The oeuvre of David Claerbout (b. 1969, Kortrijk, Belgium) exists at the intersection of photography, film, video, 3D, digital technology and new media. Although trained as a painter, through investigating the nature of photography and film, Claerbout became increasingly interested in exploring the notion of time and duration. Fusing together the past, present and future into stunning moments of temporal elasticity, his works present profound and moving philosophical contemplations on our perception of time and reality, memory and experience, truth and fiction.
The motif of the work is a single moment in time taken from an event that looks like a local election celebration in the United States. Thousands of confetti are falling from the sky, as guests are starting to clap their hands. Set in a neo-classical building, the falling confetti pulls all gazes upwards. The particles, tumbling down gently like transparent flower petals seem to be an index of lightness.

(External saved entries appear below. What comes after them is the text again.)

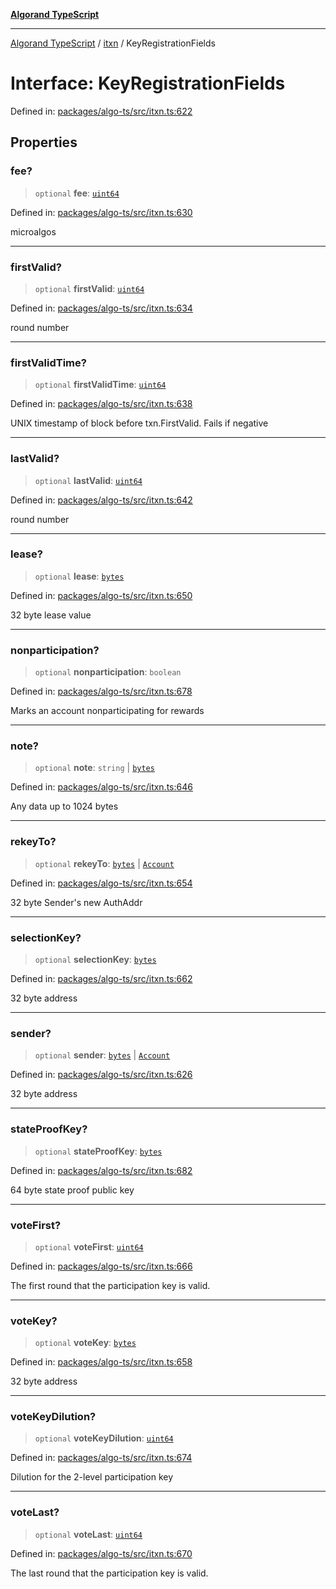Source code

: [**Algorand TypeScript**](../../README.md)

***

[Algorand TypeScript](../../modules.md) / [itxn](../README.md) / KeyRegistrationFields

# Interface: KeyRegistrationFields

Defined in: [packages/algo-ts/src/itxn.ts:622](https://github.com/algorandfoundation/puya-ts/blob/main/packages/algo-ts/src/itxn.ts#L622)

## Properties

### fee?

> `optional` **fee**: [`uint64`](../../index/type-aliases/uint64.md)

Defined in: [packages/algo-ts/src/itxn.ts:630](https://github.com/algorandfoundation/puya-ts/blob/main/packages/algo-ts/src/itxn.ts#L630)

microalgos

***

### firstValid?

> `optional` **firstValid**: [`uint64`](../../index/type-aliases/uint64.md)

Defined in: [packages/algo-ts/src/itxn.ts:634](https://github.com/algorandfoundation/puya-ts/blob/main/packages/algo-ts/src/itxn.ts#L634)

round number

***

### firstValidTime?

> `optional` **firstValidTime**: [`uint64`](../../index/type-aliases/uint64.md)

Defined in: [packages/algo-ts/src/itxn.ts:638](https://github.com/algorandfoundation/puya-ts/blob/main/packages/algo-ts/src/itxn.ts#L638)

UNIX timestamp of block before txn.FirstValid. Fails if negative

***

### lastValid?

> `optional` **lastValid**: [`uint64`](../../index/type-aliases/uint64.md)

Defined in: [packages/algo-ts/src/itxn.ts:642](https://github.com/algorandfoundation/puya-ts/blob/main/packages/algo-ts/src/itxn.ts#L642)

round number

***

### lease?

> `optional` **lease**: [`bytes`](../../index/type-aliases/bytes.md)

Defined in: [packages/algo-ts/src/itxn.ts:650](https://github.com/algorandfoundation/puya-ts/blob/main/packages/algo-ts/src/itxn.ts#L650)

32 byte lease value

***

### nonparticipation?

> `optional` **nonparticipation**: `boolean`

Defined in: [packages/algo-ts/src/itxn.ts:678](https://github.com/algorandfoundation/puya-ts/blob/main/packages/algo-ts/src/itxn.ts#L678)

Marks an account nonparticipating for rewards

***

### note?

> `optional` **note**: `string` \| [`bytes`](../../index/type-aliases/bytes.md)

Defined in: [packages/algo-ts/src/itxn.ts:646](https://github.com/algorandfoundation/puya-ts/blob/main/packages/algo-ts/src/itxn.ts#L646)

Any data up to 1024 bytes

***

### rekeyTo?

> `optional` **rekeyTo**: [`bytes`](../../index/type-aliases/bytes.md) \| [`Account`](../../index/type-aliases/Account.md)

Defined in: [packages/algo-ts/src/itxn.ts:654](https://github.com/algorandfoundation/puya-ts/blob/main/packages/algo-ts/src/itxn.ts#L654)

32 byte Sender's new AuthAddr

***

### selectionKey?

> `optional` **selectionKey**: [`bytes`](../../index/type-aliases/bytes.md)

Defined in: [packages/algo-ts/src/itxn.ts:662](https://github.com/algorandfoundation/puya-ts/blob/main/packages/algo-ts/src/itxn.ts#L662)

32 byte address

***

### sender?

> `optional` **sender**: [`bytes`](../../index/type-aliases/bytes.md) \| [`Account`](../../index/type-aliases/Account.md)

Defined in: [packages/algo-ts/src/itxn.ts:626](https://github.com/algorandfoundation/puya-ts/blob/main/packages/algo-ts/src/itxn.ts#L626)

32 byte address

***

### stateProofKey?

> `optional` **stateProofKey**: [`bytes`](../../index/type-aliases/bytes.md)

Defined in: [packages/algo-ts/src/itxn.ts:682](https://github.com/algorandfoundation/puya-ts/blob/main/packages/algo-ts/src/itxn.ts#L682)

64 byte state proof public key

***

### voteFirst?

> `optional` **voteFirst**: [`uint64`](../../index/type-aliases/uint64.md)

Defined in: [packages/algo-ts/src/itxn.ts:666](https://github.com/algorandfoundation/puya-ts/blob/main/packages/algo-ts/src/itxn.ts#L666)

The first round that the participation key is valid.

***

### voteKey?

> `optional` **voteKey**: [`bytes`](../../index/type-aliases/bytes.md)

Defined in: [packages/algo-ts/src/itxn.ts:658](https://github.com/algorandfoundation/puya-ts/blob/main/packages/algo-ts/src/itxn.ts#L658)

32 byte address

***

### voteKeyDilution?

> `optional` **voteKeyDilution**: [`uint64`](../../index/type-aliases/uint64.md)

Defined in: [packages/algo-ts/src/itxn.ts:674](https://github.com/algorandfoundation/puya-ts/blob/main/packages/algo-ts/src/itxn.ts#L674)

Dilution for the 2-level participation key

***

### voteLast?

> `optional` **voteLast**: [`uint64`](../../index/type-aliases/uint64.md)

Defined in: [packages/algo-ts/src/itxn.ts:670](https://github.com/algorandfoundation/puya-ts/blob/main/packages/algo-ts/src/itxn.ts#L670)

The last round that the participation key is valid.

By means of this material, Claerbout, searching for remnants of tactility within the digital realm unites irreconcilable aspects in the physical world: weightlessness and heaviness. At the core of the work is a detail in the scene: the panic reflex of a young boy. Like gravitational force, his silenced scream pulls the objects in the picture back down. Both aspects of lightness and weight co-exist in their enduring opposition, producing a new, third aspect that really only manifests itself over time (with the minutes). For Claerbout, digital materiality will not remain content as a virtual reality but will attempt to penetrate as many as possible aspects of life, altering optical and material habits. Lens-based images, therefore, are already part of the past, to be replaced by dark optics.